Look for the word "geral". Copy every line of the listing where it occurs.

:: GIVEN DATA

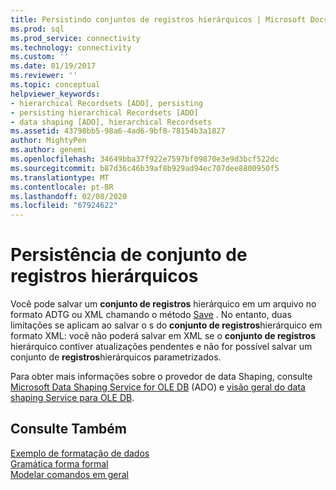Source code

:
 ```yaml
---
title: Persistindo conjuntos de registros hierárquicos | Microsoft Docs
ms.prod: sql
ms.prod_service: connectivity
ms.technology: connectivity
ms.custom: ''
ms.date: 01/19/2017
ms.reviewer: ''
ms.topic: conceptual
helpviewer_keywords:
- hierarchical Recordsets [ADO], persisting
- persisting hierarchical Recordsets [ADO]
- data shaping [ADO], hierarchical Recordsets
ms.assetid: 43798bb5-98a6-4ad6-9bf8-78154b3a1827
author: MightyPen
ms.author: genemi
ms.openlocfilehash: 34649bba37f922e7597bf09870e3e9d3bcf522dc
ms.sourcegitcommit: b87d36c46b39af8b929ad94ec707dee8800950f5
ms.translationtype: MT
ms.contentlocale: pt-BR
ms.lasthandoff: 02/08/2020
ms.locfileid: "67924622"
---
```

# <a name="persisting-hierarchical-recordsets"></a>Persistência de conjunto de registros hierárquicos
Você pode salvar um **conjunto de registros** hierárquico em um arquivo no formato ADTG ou XML chamando o método [Save](../../../ado/reference/ado-api/save-method.md) . No entanto, duas limitações se aplicam ao salvar o s do **conjunto de registros**hierárquico em formato XML: você não poderá salvar em XML se o **conjunto de registros** hierárquico contiver atualizações pendentes e não for possível salvar um conjunto de **registros**hierárquicos parametrizados.  
  
 Para obter mais informações sobre o provedor de data Shaping, consulte [Microsoft Data Shaping Service for OLE DB](../../../ado/guide/appendixes/microsoft-data-shaping-service-for-ole-db-ado-service-provider.md) (ADO) e [visão geral do data shaping Service para OLE DB](https://msdn.microsoft.com/9f51e471-8e85-448e-9fb8-b64bbf767bf3).  
  
## <a name="see-also"></a>Consulte Também  
 [Exemplo de formatação de dados](../../../ado/guide/data/data-shaping-example.md)   
 [Gramática forma formal](../../../ado/guide/data/formal-shape-grammar.md)   
 [Modelar comandos em geral](../../../ado/guide/data/shape-commands-in-general.md)
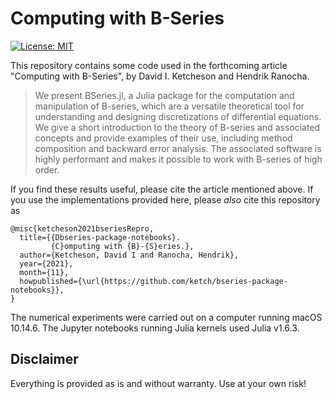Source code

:# Computing with B-Series

[![License: MIT](https://img.shields.io/badge/License-MIT-success.svg)](https://opensource.org/licenses/MIT)

This repository contains some code used in the forthcoming article "Computing with B-Series", by David I. Ketcheson and Hendrik Ranocha.

> We present BSeries.jl, a Julia package for the computation and manipulation of B-series, which are a
versatile theoretical tool for understanding and designing discretizations of
differential equations.
We give a short introduction to the theory of B-series
and associated concepts and provide examples of their use, including method composition
and backward error analysis.  The associated software is highly performant
and makes it possible to work with B-series of high order.

If you find these results useful, please cite the article mentioned above.  If you
use the implementations provided here, please *also* cite this repository as
```
@misc{ketcheson2021bseriesRepro,
  title={{Dbseries-package-notebooks}.
         {C}omputing with {B}-{S}eries.},
  author={Ketcheson, David I and Ranocha, Hendrik},
  year={2021},
  month={11},
  howpublished={\url{https://github.com/ketch/bseries-package-notebooks}},
}
```

The numerical experiments were carried out on a computer running macOS 10.14.6.
The Jupyter notebooks running Julia kernels used Julia v1.6.3.

## Disclaimer

Everything is provided as is and without warranty. Use at your own risk!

::::

◆ WRITTEN ANSWER
 Para obter mais informações sobre o provedor de data Shaping, consulte [Microsoft Data Shaping Service for OLE DB](../../../ado/guide/appendixes/microsoft-data-shaping-service-for-ole-db-ado-service-provider.md) (ADO) e [visão geral do data shaping Service para OLE DB](https://msdn.microsoft.com/9f51e471-8e85-448e-9fb8-b64bbf767bf3).  
 [Modelar comandos em geral](../../../ado/guide/data/shape-commands-in-general.md)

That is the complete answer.